By Jack Calhoun
“I just want enough money to go sit on my porch, watch the clouds drift by and not have to worry about anything.”
When I was in my wealth management days, one of my clients – I’ll call him Tim – said this to me when I asked him what his wealth accumulation goal was. He said it half-jokingly, but there was a hint of truth to it as well.
At the time, Tim was the CFO of a thriving, regional manufacturing company. He worked long hours and was deeply devoted to his career. But, now in his mid 50s, Tim was burned out and longing for the day he could retire.
Within a few years, he got his wish. Tim’s company was acquired by a large national conglomerate and, thanks to his equity interest in his company, he received a hefty payday from the sale. Suddenly, Tim had all the money he needed for the rest of his life.
In the year or two that followed, Tim seemed to be living the retirement dream. He was still young enough to enjoy his money and his hard-earned freedom. He and his wife Shannon bought their dream house, and they traveled a lot. Tim played golf a few times a week and kept busy doing projects around the house.
"He just mopes around all day"
After a couple of years, though, Tim’s demeanor seemed to change. He got crankier and less engaging. It became harder for me to convince him to meet for lunch - he preferred to just talk on the phone.
Then Shannon called me one day and asked me to meet with her one-on-one in our office. This was unusual, because she had always come in with Tim in the past.
When we met, Shannon asked me to go over their financial situation (which was still in great shape). But then she asked if we could talk about Tim.
“I don’t know what to do about him,” she confided to me. “I can’t get him out of the house. He hardly ever plays golf anymore. He just mopes around all day. He doesn’t have anything to do, and he doesn’t have many friends. I think he’s depressed, but I can’t get him to talk to anyone.”
Shannon seemed to want guidance from me about how to get Tim out of his funk. But I was in my late 30s at the time, and I had no guidance to offer.
As Tim’s financial advisor, I had checked all the boxes I was responsible for when we did his retirement planning. We did the income calculations, estate planning and Monte Carlo simulations to be sure his portfolio could withstand thousands of different stock market scenarios.
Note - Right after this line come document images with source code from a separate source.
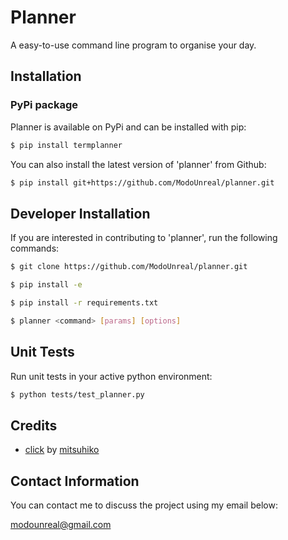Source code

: # Planner
A easy-to-use command line program to organise your day.

## Installation

### PyPi package
Planner is available on PyPi and can be installed with pip:

```bash
$ pip install termplanner
```

You can also install the latest version of 'planner' from Github:
```bash
$ pip install git+https://github.com/ModoUnreal/planner.git
```

## Developer Installation
If you are interested in contributing to 'planner', run the following commands:

```bash
$ git clone https://github.com/ModoUnreal/planner.git

$ pip install -e

$ pip install -r requirements.txt

$ planner <command> [params] [options]

```

## Unit Tests
Run unit tests in your active python environment:

```bash
$ python tests/test_planner.py

```

## Credits
* [click](https://github.com/pallets/click) by [mitsuhiko](https://github.com/mitsuhiko)

## Contact Information
You can contact me to discuss the project using my email below:

modounreal@gmail.com
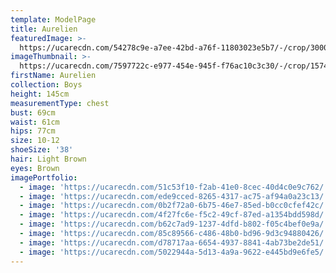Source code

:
 ```yaml
---
template: ModelPage
title: Aurelien
featuredImage: >-
  https://ucarecdn.com/54278c9e-a7ee-42bd-a76f-11803023e5b7/-/crop/3000x1406/0,0/-/preview/
imageThumbnail: >-
  https://ucarecdn.com/7597722c-e977-454e-945f-f76ac10c3c30/-/crop/1574x1930/294,167/-/preview/
firstName: Aurelien
collection: Boys
height: 145cm
measurementType: chest
bust: 69cm
waist: 61cm
hips: 77cm
size: 10-12
shoeSize: '38'
hair: Light Brown
eyes: Brown
imagePortfolio:
  - image: 'https://ucarecdn.com/51c53f10-f2ab-41e0-8cec-40d4c0e9c762/'
  - image: 'https://ucarecdn.com/ede9cced-8265-4317-ac75-af94a0a23c13/'
  - image: 'https://ucarecdn.com/0b2f72a0-6b75-46e7-85ed-b0cc0cfef42c/'
  - image: 'https://ucarecdn.com/4f27fc6e-f5c2-49cf-87ed-a1354bdd598d/'
  - image: 'https://ucarecdn.com/b62c7ad9-1237-4dfd-b802-f05c4bef0e9a/'
  - image: 'https://ucarecdn.com/85c89566-c486-48b0-bd96-9d3c94880426/'
  - image: 'https://ucarecdn.com/d78717aa-6654-4937-8841-4ab73be2de51/'
  - image: 'https://ucarecdn.com/5022944a-5d13-4a9a-9622-e445bd9e6fe5/'
---
```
To me, Tim seemed to have done everything the right way. He worked his tail off for 30 years, made a bunch of money and rode off into the sunset to go do whatever he wanted to do, and not have to do anything he didn’t want to do. How could he not be happy? Wasn’t that the whole point?
I couldn’t understand it then, but now - 20 years later - I understand it completely. Because I went through it myself when I sold my company and left my own career behind.
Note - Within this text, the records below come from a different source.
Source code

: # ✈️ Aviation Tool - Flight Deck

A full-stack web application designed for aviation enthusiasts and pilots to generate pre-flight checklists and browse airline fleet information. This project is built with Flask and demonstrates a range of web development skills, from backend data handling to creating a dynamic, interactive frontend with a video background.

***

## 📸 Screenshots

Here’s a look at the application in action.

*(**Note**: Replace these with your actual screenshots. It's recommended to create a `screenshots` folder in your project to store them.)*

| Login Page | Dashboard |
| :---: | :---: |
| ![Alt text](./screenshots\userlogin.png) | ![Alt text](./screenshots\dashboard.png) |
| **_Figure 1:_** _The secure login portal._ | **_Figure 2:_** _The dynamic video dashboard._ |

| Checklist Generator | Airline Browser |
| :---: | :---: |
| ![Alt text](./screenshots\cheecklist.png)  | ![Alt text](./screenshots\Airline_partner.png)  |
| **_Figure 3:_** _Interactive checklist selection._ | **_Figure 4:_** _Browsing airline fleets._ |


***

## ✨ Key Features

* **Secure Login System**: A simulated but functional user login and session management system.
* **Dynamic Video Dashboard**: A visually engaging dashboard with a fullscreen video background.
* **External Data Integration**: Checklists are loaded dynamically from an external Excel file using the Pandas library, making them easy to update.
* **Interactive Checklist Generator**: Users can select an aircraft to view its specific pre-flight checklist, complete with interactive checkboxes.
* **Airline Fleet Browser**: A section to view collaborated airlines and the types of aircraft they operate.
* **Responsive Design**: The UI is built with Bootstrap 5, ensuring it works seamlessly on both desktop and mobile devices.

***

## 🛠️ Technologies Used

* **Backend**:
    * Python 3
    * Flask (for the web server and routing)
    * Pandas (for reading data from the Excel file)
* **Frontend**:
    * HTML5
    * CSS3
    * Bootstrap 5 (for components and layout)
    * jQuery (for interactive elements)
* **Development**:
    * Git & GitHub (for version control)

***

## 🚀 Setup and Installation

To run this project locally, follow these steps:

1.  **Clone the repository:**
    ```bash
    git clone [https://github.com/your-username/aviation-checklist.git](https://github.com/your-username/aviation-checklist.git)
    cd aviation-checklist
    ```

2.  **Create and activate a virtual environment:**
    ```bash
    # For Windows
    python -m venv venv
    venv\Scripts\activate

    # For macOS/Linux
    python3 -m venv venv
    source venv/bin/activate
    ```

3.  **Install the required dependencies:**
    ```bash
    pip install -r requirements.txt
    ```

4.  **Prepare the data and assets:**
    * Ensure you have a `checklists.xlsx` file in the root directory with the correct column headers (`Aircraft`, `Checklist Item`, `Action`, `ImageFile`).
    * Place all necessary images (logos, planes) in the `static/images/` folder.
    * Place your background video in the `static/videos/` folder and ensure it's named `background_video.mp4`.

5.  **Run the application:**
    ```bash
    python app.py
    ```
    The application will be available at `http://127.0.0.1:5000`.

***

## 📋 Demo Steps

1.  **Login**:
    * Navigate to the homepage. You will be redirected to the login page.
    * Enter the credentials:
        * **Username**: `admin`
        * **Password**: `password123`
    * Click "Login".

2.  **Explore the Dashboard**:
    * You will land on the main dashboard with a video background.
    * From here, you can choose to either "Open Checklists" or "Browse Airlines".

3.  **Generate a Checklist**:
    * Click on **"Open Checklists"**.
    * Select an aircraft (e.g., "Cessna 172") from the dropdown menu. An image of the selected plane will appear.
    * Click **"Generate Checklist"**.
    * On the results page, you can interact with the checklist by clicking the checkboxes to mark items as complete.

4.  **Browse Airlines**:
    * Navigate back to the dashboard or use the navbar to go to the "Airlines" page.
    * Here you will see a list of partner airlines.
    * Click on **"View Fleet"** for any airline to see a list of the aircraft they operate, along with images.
It turns out that the financial planning is only one part of the puzzle, and it’s the part that’s a lot easier to solve than the other, intangible part:
How are you going to stay engaged and purposeful when your first career is over? What’s your new mission going to be?
At this point, you may be thinking, “Yeah, right. Give me a big payout and I’ll find something to do!”
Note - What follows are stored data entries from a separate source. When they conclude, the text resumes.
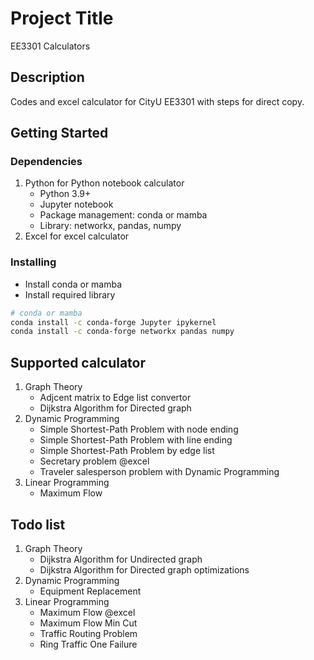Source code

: # Project Title

EE3301 Calculators

## Description

Codes and excel calculator for CityU EE3301 with steps for direct copy.

## Getting Started

### Dependencies

1. Python for Python notebook calculator
   * Python 3.9+
   * Jupyter notebook
   * Package management: conda or mamba
   * Library: networkx, pandas, numpy
2. Excel for excel calculator

### Installing

* Install conda or mamba
* Install required library

```bash
# conda or mamba
conda install -c conda-forge Jupyter ipykernel
conda install -c conda-forge networkx pandas numpy
```

## Supported calculator

1. Graph Theory
    * Adjcent matrix to Edge list convertor
    * Dijkstra Algorithm for Directed graph
2. Dynamic Programming
    * Simple Shortest-Path Problem with node ending
    * Simple Shortest-Path Problem with line ending
    * Simple Shortest-Path Problem by edge list
    * Secretary problem @excel
    * Traveler salesperson problem with Dynamic Programming
3. Linear Programming
    * Maximum Flow

## Todo list

1. Graph Theory
    * Dijkstra Algorithm for Undirected graph
    * Dijkstra Algorithm for Directed graph optimizations
2. Dynamic Programming
    * Equipment Replacement
3. Linear Programming
    * Maximum Flow @excel
    * Maximum Flow Min Cut
    * Traffic Routing Problem
    * Ring Traffic One Failure

<!-- ## Authors

Contributors names and contact info

ex. Name 
ex. [@Name](https://name.com) -->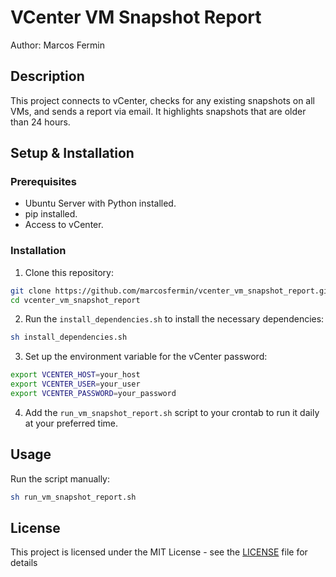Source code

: # VCenter VM Snapshot Report

Author: Marcos Fermin

## Description
This project connects to vCenter, checks for any existing snapshots on all VMs, and sends a report via email. It highlights snapshots that are older than 24 hours.

## Setup & Installation

### Prerequisites
- Ubuntu Server with Python installed.
- pip installed.
- Access to vCenter.

### Installation
1. Clone this repository:
```sh
git clone https://github.com/marcosfermin/vcenter_vm_snapshot_report.git
cd vcenter_vm_snapshot_report
```
2. Run the `install_dependencies.sh` to install the necessary dependencies:
```sh
sh install_dependencies.sh
```
3. Set up the environment variable for the vCenter password:
```sh
export VCENTER_HOST=your_host
export VCENTER_USER=your_user
export VCENTER_PASSWORD=your_password
```
4. Add the `run_vm_snapshot_report.sh` script to your crontab to run it daily at your preferred time.

## Usage
Run the script manually:
```sh
sh run_vm_snapshot_report.sh
```

## License
This project is licensed under the MIT License - see the [LICENSE](LICENSE) file for details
But figuring out what that “something” is doesn’t just fall in your lap. Like Tim, many people – especially those who are high achievers – find going from a 90-mph career to full-stop retirement to be jarring and disorienting.
Here’s a post I saw recently in a Facebook retirement group discussion:
“Retired three years ago as an international airline pilot. Haven’t adapted well. Suppose it’s a Tuesday morning, temp outside is 42 degrees, it’s 10 a.m. You’ve had a bite, listened to the news, worked out for an hour. Now what? What do you do the rest of the day and tomorrow and the next?”
Freedom to do anything vs. freedom to do nothing
This is what I call the “wondering and wandering” phase of retirement. It comes right after the “endless vacation” phase, after your travel bucket list is checked off and you’ve played all the golf and planted all the tomatoes you can stand.
That’s when most people realize they need that next new thing in their life, the thing that’s going to keep getting them out of bed in the morning. Because it turns out that being free to do anything is great, but being free to do nothing gets old really fast.
As author David Brooks said in his viral Ted Talk, “Freedom isn’t an ocean you want to spend your life in. Freedom is a river you want to get across so you can plant yourself on the other side – and fully commit to something.”
You need a plan and a process to help you find your next thing to commit to; one that helps you navigate what is likely going to be a period of time nearly as long as you spent in your first career. Maybe even longer.
Because if you don’t have a plan and a vision for your next thing, “nothing” becomes your default. And before you realize it, nothing becomes all you know.